Nina Katchadourian on a drawing of a freehand circle:



Cesare Pietroiusti on a performance by the Italian diva Mina:



The Artists Space youtube channel is here (and features much more material than the youtube commentaries). I think the notion of Youtube "Commentary Tracks" is a wonderful idea, and an interesting strategy for "curating" the material that's out there on youtube -- I think I'll continue to make ones of my own, outside the auspices of Artists Space's project.

Monday, February 2, 2009

Suckle



Last Thursday Gregory Roberts gave a very engaging talk for his show, "Suck On This," currently up at the Tahoe Gallery. Above, a set of canoodling teapots and some groupthink Fezes, made of carved honeycomb ceramic.


Several pieces in the show are ceramic vessels modeled after plastic water bottles, wrapped with images that were drawn from the New York Times. Daily effluvia is given a feeling of handmade permanence. Roberts said that clay felt like an appropriate material for aping water bottles -- like the plastic cylinders that are destined to sit in landfills for thousands of years, "clay lasts forever."

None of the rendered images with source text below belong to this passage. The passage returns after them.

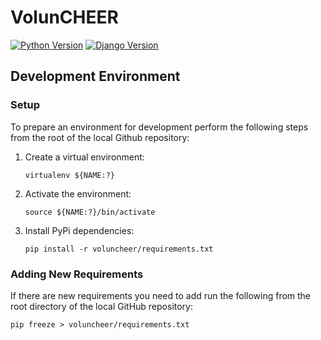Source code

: # VolunCHEER

[![Python Version](https://img.shields.io/badge/python-3.6-brightgreen.svg)](https://python.org)
[![Django Version](https://img.shields.io/badge/django-4.1.7-brightgreen.svg)](https://djangoproject.com)

## Development Environment

### Setup

To prepare an environment for development perform the following steps from the
root of the local Github repository:

1. Create a virtual environment:

   ```shell
   virtualenv ${NAME:?}
   ```

1. Activate the environment:

   ```shell
   source ${NAME:?}/bin/activate
   ```

1. Install PyPi dependencies:

   ```shell
   pip install -r voluncheer/requirements.txt
   ```

### Adding New Requirements

If there are new requirements you need to add run the following from the root
directory of the local GitHub repository:

```shell
pip freeze > voluncheer/requirements.txt
```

Below, a gallery-goer stands in front of a metal sheet, where an image of Condoleeza's Rice's smile is formed by ceramic casts of male nipples, affixed to the metal with magnets. Roberts admitted a pseudo-obsession with the former Secretary of State.



Other works: bombs that could be suckled, and a ring of gilt ceramic water bottles set on a rotatable mirror. On the "labels" of the water bottles were lipsticked lips; a microphone was set up on the table in front of them. The gilt bottles reflect each other like a ring or mirrors enclosing a fundamental emptiness. They seemed to speak of the empty talk that fills us invisibly and passes through our system like water.



Water bottles and water bottles everywhere, and not drop to drink.

Logan Lape's Provisional Constellations

Logan created a cool video for new genres that's up on youtube, titled "Refusing to Short-Circuit." Watch below:



I got the feeling I had as a kid, looking over an astronomy book, and wondering how those beautifully filigreed zodiac designs of gods and animals were able to spring from the underlying angular geometric arrangements of stars.